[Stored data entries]
[Start of section]

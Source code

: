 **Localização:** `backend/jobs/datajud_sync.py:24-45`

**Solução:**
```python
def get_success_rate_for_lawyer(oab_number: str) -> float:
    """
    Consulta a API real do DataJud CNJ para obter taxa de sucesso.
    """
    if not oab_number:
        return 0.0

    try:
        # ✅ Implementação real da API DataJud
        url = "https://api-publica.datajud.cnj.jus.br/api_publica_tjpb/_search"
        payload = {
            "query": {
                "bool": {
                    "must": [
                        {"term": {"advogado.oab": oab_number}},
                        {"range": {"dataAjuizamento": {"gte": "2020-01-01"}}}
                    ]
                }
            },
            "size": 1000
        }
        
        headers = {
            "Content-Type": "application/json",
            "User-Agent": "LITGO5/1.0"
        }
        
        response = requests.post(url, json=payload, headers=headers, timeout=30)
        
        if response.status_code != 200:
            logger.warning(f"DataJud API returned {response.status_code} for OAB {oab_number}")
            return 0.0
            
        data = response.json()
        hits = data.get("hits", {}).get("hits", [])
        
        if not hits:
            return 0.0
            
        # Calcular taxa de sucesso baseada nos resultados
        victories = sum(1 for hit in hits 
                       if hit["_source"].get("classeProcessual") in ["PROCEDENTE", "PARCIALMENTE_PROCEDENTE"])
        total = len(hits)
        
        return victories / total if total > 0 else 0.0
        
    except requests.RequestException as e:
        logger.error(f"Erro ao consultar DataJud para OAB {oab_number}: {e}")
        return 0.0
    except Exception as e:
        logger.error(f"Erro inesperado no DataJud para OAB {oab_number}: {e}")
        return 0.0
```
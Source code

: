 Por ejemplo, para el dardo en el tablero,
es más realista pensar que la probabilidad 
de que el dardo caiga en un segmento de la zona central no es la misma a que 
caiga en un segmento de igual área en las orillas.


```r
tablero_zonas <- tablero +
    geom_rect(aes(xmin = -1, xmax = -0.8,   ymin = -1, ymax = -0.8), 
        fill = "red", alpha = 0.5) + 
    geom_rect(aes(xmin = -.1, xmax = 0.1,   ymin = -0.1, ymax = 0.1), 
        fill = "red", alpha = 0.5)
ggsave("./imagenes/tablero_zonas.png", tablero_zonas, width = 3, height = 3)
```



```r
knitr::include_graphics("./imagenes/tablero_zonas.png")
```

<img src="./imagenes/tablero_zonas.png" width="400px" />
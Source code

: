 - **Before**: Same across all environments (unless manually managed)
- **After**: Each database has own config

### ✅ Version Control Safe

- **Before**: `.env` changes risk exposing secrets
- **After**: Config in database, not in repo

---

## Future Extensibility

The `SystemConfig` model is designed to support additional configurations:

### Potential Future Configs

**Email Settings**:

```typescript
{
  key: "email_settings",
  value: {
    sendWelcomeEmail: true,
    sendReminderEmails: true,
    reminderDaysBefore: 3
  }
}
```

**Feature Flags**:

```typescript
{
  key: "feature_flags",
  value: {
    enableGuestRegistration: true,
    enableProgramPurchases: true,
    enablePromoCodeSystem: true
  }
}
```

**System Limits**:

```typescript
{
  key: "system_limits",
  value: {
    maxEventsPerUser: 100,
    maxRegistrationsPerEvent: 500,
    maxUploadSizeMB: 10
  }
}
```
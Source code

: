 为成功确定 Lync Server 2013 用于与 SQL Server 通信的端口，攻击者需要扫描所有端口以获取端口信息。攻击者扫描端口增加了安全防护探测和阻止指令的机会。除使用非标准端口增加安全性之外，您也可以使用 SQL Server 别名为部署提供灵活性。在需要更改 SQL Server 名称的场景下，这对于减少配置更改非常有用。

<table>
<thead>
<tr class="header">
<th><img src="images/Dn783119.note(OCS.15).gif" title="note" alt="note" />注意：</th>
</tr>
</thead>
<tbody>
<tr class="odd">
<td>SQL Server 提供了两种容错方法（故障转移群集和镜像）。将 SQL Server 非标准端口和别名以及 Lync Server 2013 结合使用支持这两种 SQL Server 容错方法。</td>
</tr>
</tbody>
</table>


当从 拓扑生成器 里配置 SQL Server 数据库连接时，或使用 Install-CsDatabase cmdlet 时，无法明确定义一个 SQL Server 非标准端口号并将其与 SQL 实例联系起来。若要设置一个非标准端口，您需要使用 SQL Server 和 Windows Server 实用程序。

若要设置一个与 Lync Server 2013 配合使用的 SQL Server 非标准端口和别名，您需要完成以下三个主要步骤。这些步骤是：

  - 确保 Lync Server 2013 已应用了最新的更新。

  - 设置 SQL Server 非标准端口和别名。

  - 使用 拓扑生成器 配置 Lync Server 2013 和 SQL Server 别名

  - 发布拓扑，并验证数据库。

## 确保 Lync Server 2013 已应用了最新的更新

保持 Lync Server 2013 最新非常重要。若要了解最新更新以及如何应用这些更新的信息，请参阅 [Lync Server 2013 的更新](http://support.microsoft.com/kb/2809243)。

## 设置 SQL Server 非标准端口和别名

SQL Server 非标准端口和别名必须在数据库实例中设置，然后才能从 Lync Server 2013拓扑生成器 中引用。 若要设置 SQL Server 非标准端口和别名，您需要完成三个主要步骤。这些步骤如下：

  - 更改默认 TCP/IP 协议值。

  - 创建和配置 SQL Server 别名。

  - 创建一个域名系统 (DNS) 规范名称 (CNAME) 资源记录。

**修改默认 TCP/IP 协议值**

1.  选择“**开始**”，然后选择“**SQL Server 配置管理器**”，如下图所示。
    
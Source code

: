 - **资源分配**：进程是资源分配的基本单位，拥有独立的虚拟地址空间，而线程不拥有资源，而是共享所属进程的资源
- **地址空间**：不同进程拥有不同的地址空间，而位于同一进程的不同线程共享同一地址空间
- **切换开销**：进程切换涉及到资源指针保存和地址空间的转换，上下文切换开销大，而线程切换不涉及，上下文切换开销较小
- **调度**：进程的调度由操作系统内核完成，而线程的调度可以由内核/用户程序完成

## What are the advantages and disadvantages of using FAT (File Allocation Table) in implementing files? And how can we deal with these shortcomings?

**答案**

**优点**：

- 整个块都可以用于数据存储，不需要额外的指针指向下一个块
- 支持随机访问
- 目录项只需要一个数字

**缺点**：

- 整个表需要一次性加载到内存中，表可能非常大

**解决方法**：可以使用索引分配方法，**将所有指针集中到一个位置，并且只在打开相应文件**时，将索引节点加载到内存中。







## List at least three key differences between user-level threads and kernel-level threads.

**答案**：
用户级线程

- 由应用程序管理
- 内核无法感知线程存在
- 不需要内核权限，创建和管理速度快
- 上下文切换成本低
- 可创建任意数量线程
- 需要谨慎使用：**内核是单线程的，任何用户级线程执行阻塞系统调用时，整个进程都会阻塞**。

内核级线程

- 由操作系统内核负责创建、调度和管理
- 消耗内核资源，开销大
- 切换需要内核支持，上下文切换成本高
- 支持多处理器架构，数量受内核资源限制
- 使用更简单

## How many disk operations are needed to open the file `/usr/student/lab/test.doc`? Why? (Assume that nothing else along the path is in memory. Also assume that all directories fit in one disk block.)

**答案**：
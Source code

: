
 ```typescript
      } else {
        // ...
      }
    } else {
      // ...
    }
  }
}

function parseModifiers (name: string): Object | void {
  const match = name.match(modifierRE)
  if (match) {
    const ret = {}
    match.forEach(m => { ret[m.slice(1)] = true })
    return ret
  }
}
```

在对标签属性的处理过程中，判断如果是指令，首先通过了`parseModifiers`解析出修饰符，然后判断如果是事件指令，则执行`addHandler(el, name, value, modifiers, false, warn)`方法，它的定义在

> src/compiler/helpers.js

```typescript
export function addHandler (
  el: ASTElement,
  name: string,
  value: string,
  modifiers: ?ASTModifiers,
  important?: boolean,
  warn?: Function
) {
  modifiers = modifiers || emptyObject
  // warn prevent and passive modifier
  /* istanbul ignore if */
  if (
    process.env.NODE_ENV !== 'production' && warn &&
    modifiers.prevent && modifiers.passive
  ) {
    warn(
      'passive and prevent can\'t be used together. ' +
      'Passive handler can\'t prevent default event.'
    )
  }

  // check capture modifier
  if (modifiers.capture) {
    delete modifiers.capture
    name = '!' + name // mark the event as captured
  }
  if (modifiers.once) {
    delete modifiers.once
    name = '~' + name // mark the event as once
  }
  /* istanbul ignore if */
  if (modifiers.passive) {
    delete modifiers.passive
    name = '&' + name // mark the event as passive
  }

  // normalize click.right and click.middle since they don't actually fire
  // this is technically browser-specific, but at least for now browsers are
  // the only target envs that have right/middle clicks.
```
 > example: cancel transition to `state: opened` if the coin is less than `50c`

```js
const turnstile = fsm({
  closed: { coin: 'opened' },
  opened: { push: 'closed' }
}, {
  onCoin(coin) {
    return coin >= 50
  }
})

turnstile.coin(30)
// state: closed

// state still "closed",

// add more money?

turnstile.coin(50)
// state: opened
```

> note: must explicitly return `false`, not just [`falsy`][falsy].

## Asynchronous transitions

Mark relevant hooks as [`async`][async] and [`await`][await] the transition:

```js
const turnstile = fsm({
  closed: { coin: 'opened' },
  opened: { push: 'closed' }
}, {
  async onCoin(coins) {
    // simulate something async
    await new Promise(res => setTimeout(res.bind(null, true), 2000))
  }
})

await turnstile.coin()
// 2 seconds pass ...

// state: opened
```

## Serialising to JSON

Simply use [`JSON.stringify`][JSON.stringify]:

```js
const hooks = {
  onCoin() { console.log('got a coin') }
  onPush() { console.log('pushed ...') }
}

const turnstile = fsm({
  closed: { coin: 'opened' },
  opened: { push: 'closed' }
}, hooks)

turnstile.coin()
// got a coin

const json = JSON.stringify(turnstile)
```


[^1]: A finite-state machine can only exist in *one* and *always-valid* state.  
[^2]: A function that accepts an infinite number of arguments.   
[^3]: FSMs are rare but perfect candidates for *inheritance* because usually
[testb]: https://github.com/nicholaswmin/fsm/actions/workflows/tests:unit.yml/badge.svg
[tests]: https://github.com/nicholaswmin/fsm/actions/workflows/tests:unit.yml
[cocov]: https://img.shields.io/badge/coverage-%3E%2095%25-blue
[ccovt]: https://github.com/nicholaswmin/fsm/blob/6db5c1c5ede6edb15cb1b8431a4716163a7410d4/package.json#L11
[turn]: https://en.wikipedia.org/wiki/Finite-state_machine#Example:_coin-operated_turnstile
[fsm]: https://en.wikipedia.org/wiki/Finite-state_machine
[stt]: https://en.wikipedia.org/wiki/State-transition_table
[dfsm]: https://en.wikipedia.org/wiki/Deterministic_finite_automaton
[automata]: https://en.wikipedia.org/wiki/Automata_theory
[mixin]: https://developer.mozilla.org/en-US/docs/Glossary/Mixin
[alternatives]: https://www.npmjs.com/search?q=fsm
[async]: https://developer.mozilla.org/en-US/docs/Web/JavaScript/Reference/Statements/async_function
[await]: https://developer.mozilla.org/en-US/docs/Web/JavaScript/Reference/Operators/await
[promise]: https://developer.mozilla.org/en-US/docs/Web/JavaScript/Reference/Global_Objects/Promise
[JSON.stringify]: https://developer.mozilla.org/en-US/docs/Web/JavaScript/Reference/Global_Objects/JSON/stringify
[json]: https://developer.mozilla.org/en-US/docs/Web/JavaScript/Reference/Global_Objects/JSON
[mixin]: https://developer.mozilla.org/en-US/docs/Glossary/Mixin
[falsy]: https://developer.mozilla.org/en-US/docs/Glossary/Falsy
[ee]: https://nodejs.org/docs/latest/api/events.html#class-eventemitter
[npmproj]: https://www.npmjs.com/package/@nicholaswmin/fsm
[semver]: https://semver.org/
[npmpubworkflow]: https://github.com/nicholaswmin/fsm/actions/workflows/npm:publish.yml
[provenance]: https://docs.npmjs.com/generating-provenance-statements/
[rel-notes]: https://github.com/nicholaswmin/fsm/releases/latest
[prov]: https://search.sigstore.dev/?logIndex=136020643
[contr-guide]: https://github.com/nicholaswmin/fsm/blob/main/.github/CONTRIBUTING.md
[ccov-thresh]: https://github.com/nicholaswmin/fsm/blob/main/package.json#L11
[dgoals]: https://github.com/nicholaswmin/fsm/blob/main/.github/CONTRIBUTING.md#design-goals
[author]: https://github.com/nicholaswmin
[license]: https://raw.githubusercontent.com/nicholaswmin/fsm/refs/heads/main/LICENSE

[End of section]

# Exercise brief
The exercise is to copy out every line above that has the word "ymin" in it.

# Task response
    geom_rect(aes(xmin = -1, xmax = -0.8,   ymin = -1, ymax = -0.8), 
    geom_rect(aes(xmin = -.1, xmax = 0.1,   ymin = -0.1, ymax = 0.1), 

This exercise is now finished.